But there is another problem with your design: both QDialog and QPlainTextEdit inherit QWidget. To resolve this issue you may do the following:

  1. Make ViewInterface abstract without inheriting from QObject. This abstract class will define the interface of your FancyView and TextView and may or may not implement some common logic.

  2. Implement FancyView and TextView with multiple inheritance from QDialog and ViewInterface and from QPlainTextEdit and ViewInterface respectively.

This way you may not encounter any problems with ambiguous base class.

UPDATE:

Did not see your edit yet: indeed this would solve the issue, but another problem rises: if I do this, I can't use a ViewInterface pointer to set my QWidget. It is possible indeed, but in my opinion this is not really clean

Well, that is a real problem.
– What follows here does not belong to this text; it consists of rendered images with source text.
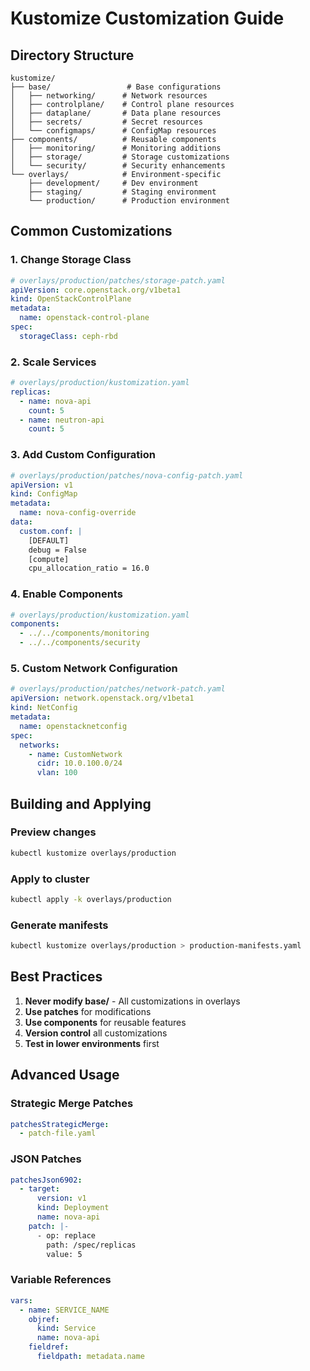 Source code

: # Kustomize Customization Guide

## Directory Structure

```
kustomize/
├── base/                 # Base configurations
│   ├── networking/      # Network resources
│   ├── controlplane/    # Control plane resources
│   ├── dataplane/       # Data plane resources
│   ├── secrets/         # Secret resources
│   └── configmaps/      # ConfigMap resources
├── components/          # Reusable components
│   ├── monitoring/      # Monitoring additions
│   ├── storage/         # Storage customizations
│   └── security/        # Security enhancements
└── overlays/            # Environment-specific
    ├── development/     # Dev environment
    ├── staging/         # Staging environment
    └── production/      # Production environment
```

## Common Customizations

### 1. Change Storage Class

```yaml
# overlays/production/patches/storage-patch.yaml
apiVersion: core.openstack.org/v1beta1
kind: OpenStackControlPlane
metadata:
  name: openstack-control-plane
spec:
  storageClass: ceph-rbd
```

### 2. Scale Services

```yaml
# overlays/production/kustomization.yaml
replicas:
  - name: nova-api
    count: 5
  - name: neutron-api
    count: 5
```

### 3. Add Custom Configuration

```yaml
# overlays/production/patches/nova-config-patch.yaml
apiVersion: v1
kind: ConfigMap
metadata:
  name: nova-config-override
data:
  custom.conf: |
    [DEFAULT]
    debug = False
    [compute]
    cpu_allocation_ratio = 16.0
```

### 4. Enable Components

```yaml
# overlays/production/kustomization.yaml
components:
  - ../../components/monitoring
  - ../../components/security
```

### 5. Custom Network Configuration

```yaml
# overlays/production/patches/network-patch.yaml
apiVersion: network.openstack.org/v1beta1
kind: NetConfig
metadata:
  name: openstacknetconfig
spec:
  networks:
    - name: CustomNetwork
      cidr: 10.0.100.0/24
      vlan: 100
```

## Building and Applying

### Preview changes
```bash
kubectl kustomize overlays/production
```

### Apply to cluster
```bash
kubectl apply -k overlays/production
```

### Generate manifests
```bash
kubectl kustomize overlays/production > production-manifests.yaml
```

## Best Practices

1. **Never modify base/** - All customizations in overlays
2. **Use patches** for modifications
3. **Use components** for reusable features
4. **Version control** all customizations
5. **Test in lower environments** first

## Advanced Usage

### Strategic Merge Patches
```yaml
patchesStrategicMerge:
  - patch-file.yaml
```

### JSON Patches
```yaml
patchesJson6902:
  - target:
      version: v1
      kind: Deployment
      name: nova-api
    patch: |-
      - op: replace
        path: /spec/replicas
        value: 5
```

### Variable References
```yaml
vars:
  - name: SERVICE_NAME
    objref:
      kind: Service
      name: nova-api
    fieldref:
      fieldpath: metadata.name
```
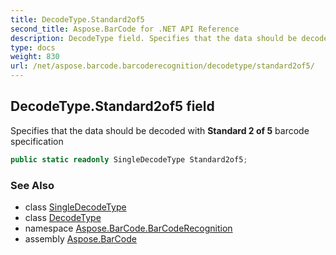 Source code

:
 ```yaml
---
title: DecodeType.Standard2of5
second_title: Aspose.BarCode for .NET API Reference
description: DecodeType field. Specifies that the data should be decoded with Standard 2 of 5 barcode specification
type: docs
weight: 830
url: /net/aspose.barcode.barcoderecognition/decodetype/standard2of5/
---
```

## DecodeType.Standard2of5 field

Specifies that the data should be decoded with **Standard 2 of 5** barcode specification

```csharp
public static readonly SingleDecodeType Standard2of5;
```

### See Also

* class [SingleDecodeType](../../singledecodetype/)
* class [DecodeType](../)
* namespace [Aspose.BarCode.BarCodeRecognition](../../decodetype/)
* assembly [Aspose.BarCode](../../../)


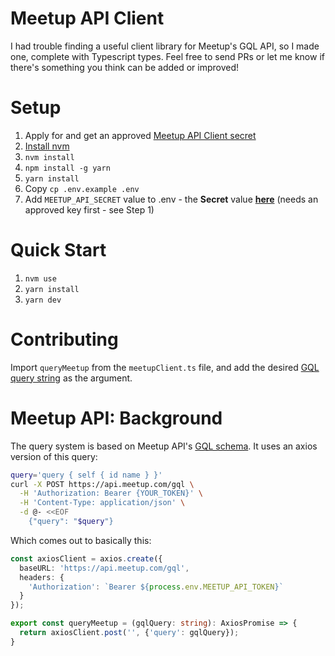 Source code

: # Meetup API Client
I had trouble finding a useful client library for Meetup's GQL API, so I made one, complete with Typescript types. Feel free to send PRs or let me know if there's something you think can be added or improved!

# Setup
1. Apply for and get an approved [Meetup API Client secret](https://www.meetup.com/api/oauth/list/)
1. [Install nvm](https://github.com/nvm-sh/nvm?tab=readme-ov-file#installing-and-updating)
1. `nvm install`
1. `npm install -g yarn`
1. `yarn install`
1. Copy `cp .env.example .env`
1. Add `MEETUP_API_SECRET` value to .env - the **Secret** value **[here](https://www.meetup.com/api/oauth/list/)** (needs an approved key first - see Step 1)

# Quick Start
1. `nvm use`
2. `yarn install`
3. `yarn dev`

# Contributing
Import `queryMeetup` from the `meetupClient.ts` file, and add the desired [GQL query string](https://www.meetup.com/api/schema/#graphQl-schema) as the argument.

# Meetup API: Background
The query system is based on Meetup API's [GQL schema](https://www.meetup.com/api/schema/#graphQl-schema).  It uses an axios version of this query:

```bash
query='query { self { id name } }'
curl -X POST https://api.meetup.com/gql \
  -H 'Authorization: Bearer {YOUR_TOKEN}' \
  -H 'Content-Type: application/json' \
  -d @- <<EOF
    {"query": "$query"}
```

Which comes out to basically this:
```typescript
const axiosClient = axios.create({
  baseURL: 'https://api.meetup.com/gql',
  headers: {
    'Authorization': `Bearer ${process.env.MEETUP_API_TOKEN}`
  }
});

export const queryMeetup = (gqlQuery: string): AxiosPromise => {
  return axiosClient.post('', {'query': gqlQuery});
}
```
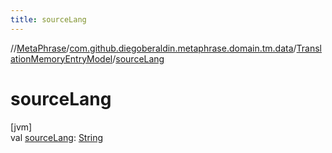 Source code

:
 ```yaml
---
title: sourceLang
---
```

//[MetaPhrase](../../../index.html)/[com.github.diegoberaldin.metaphrase.domain.tm.data](../index.html)/[TranslationMemoryEntryModel](index.html)/[sourceLang](source-lang.html)



# sourceLang



[jvm]\
val [sourceLang](source-lang.html): [String](https://kotlinlang.org/api/latest/jvm/stdlib/kotlin/-string/index.html)




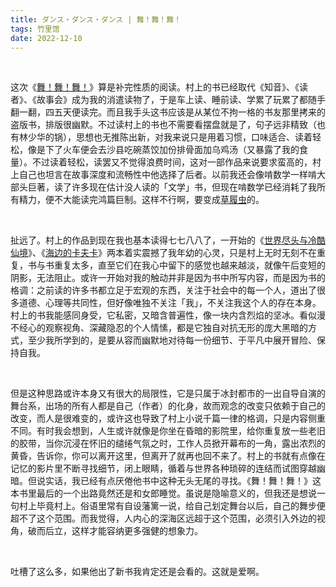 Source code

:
 ```yaml
---
title: ダンス・ダンス・ダンス | 舞！舞！舞！
tags: 竹里馆
date: 2022-12-10
---
```


<br/>

这次《[舞！舞！舞！](https://book.douban.com/subject/2174010/)》算是补完性质的阅读。村上的书已经取代《知音》、《读者》、《故事会》成为我的消遣读物了，于是车上读、睡前读、学累了玩累了都随手翻一翻，四五天便读完。而且我手头这书应该是从某位不拘一格的书友那里拷来的盗版书，排版很幽默。不过读村上的书也不需要看摆盘就是了，句子远非精致（也有林少华的锅），思想也无推陈出新，对我来说只是用着习惯，口味适合、读着轻松，像是下了火车便会去沙县吃碗蒸饺加份排骨面加乌鸡汤（又暴露了我的食量）。不过读着轻松，读罢又不觉得浪费时间，这对一部作品来说要求蛮高的，村上自己也坦言在故事深度和流畅性中他选择了后者。以前我还会像啃数学一样啃大部头巨著，读了许多现在估计没人读的「文学」书，但现在啃数学已经消耗了我所有精力，便不大能读完鸿篇巨制。这样不行啊，要变成[草履虫](https://zh.m.wikipedia.org/zh-hans/%E8%8D%89%E5%B1%A5%E8%99%AB)的。

<br/>

扯远了。村上的作品到现在我也基本读得七七八八了，一开始的《[世界尽头与冷酷仙境](https://book.douban.com/subject/1291809/)》、《[海边的卡夫卡](https://book.douban.com/subject/2158189/)》两本着实震撼了我年幼的心灵，只是村上无时无刻不在重复，书与书重复太多，直至它们在我心中留下的感觉也越来越淡，就像午后变短的阴影，无法阻止。或许一开始对我的触动并非是因为书中所写内容，而是因为书的格调：之前读的许多书都立足于宏观的东西，关注于社会中的每一个人，道出了很多道德、心理等共同性，但好像唯独不关注「我」，不关注我这个人的存在本身。村上的书我能感同身受，它私密，又暗含普遍性，像一块内含烈焰的坚冰。看似漫不经心的观察视角、深藏隐忍的个人情愫，都是它独自对抗无形的庞大黑暗的方式，至少我所学到的，是要从容而幽默地对待每一份细节、于平凡中展开冒险、保持自我。

<br/>

但是这种思路或许本身又有很大的局限性，它是只属于冰封都市的一出自导自演的舞台系，出场的所有人都是自己（作者）的化身，故而观念的改变只依赖于自己的改变，而人是很难变的，或许这也导致了村上小说千篇一律的格调，只是内容侧重不同。有时我会想到，人生或许就像是你坐在昏暗的影院里，给你重复放一些老旧的胶带，当你沉浸在怀旧的缱绻气氛之时，工作人员掀开幕布的一角，露出浓烈的黄昏，告诉你，你可以离开这里，但离开了就再也回不来了。村上的书就有点像在记忆的影片里不断寻找细节，闭上眼睛，循着与世界各种琐碎的连结而试图穿越幽暗。但说实话，我已经有点厌倦他书中这种无头无尾的寻找。《舞！舞！舞！》这本书里最后的一个出路竟然还是和女郎睡觉。虽说是隐喻意义的，但我还是想说一句村上毕竟村上。俗语里常有自设藩篱一说，给自己划定舞台以后，自己的舞步便超不了这个范围。而我觉得，人内心的深海区远超于这个范围，必须引入外边的视角，破而后立，这样才能容纳更多强健的想象力。

<br/>

吐槽了这么多，如果他出了新书我肯定还是会看的。这就是爱啊。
An obvious solution is not to use ViewInterface* instead of QWidget*. But this means that you need to change quite a lot of code and it may actually be not that great in your case.

With respect to the given comment, I propose another solution:

  1. Inherit ViewInterface from QWidget (with all desired interface functions):

    class ViewInterface: public QWidget {
    Q_OBJECT
    ...
}

  2. In ViewInterface constructor set layout to be used by widget and set it up:

    ViewInterface::ViewInterface (QWidget* i_parent)
    : QWidget (i_parent) {
    auto layout {new QGridLayout (this)};

    // Zeroed margins to make full fit.
    layout->setContentsMargins (0, 0, 0, 0);

    setLayout (layout);
}

  3. In constructors of derived classes add specific widget to layout:

    class FancyView : public ViewInterface {
    Q_OBJECT

    FancyView (QWidget* i_parent) 
        : ViewInterface (i_parent)
        , dialog_widget_ {new QDialog (this)} {
        layout->addWidget (dialog_widget_);
    }
    ...

private:
    QDialog* dialog_widget_;
}

  4. Implement desired interface using target widget. If you want to process events, you may use QObject::eventFilter (). In this case you should set your FancyView object from the code above as event filter for dialog_widget_.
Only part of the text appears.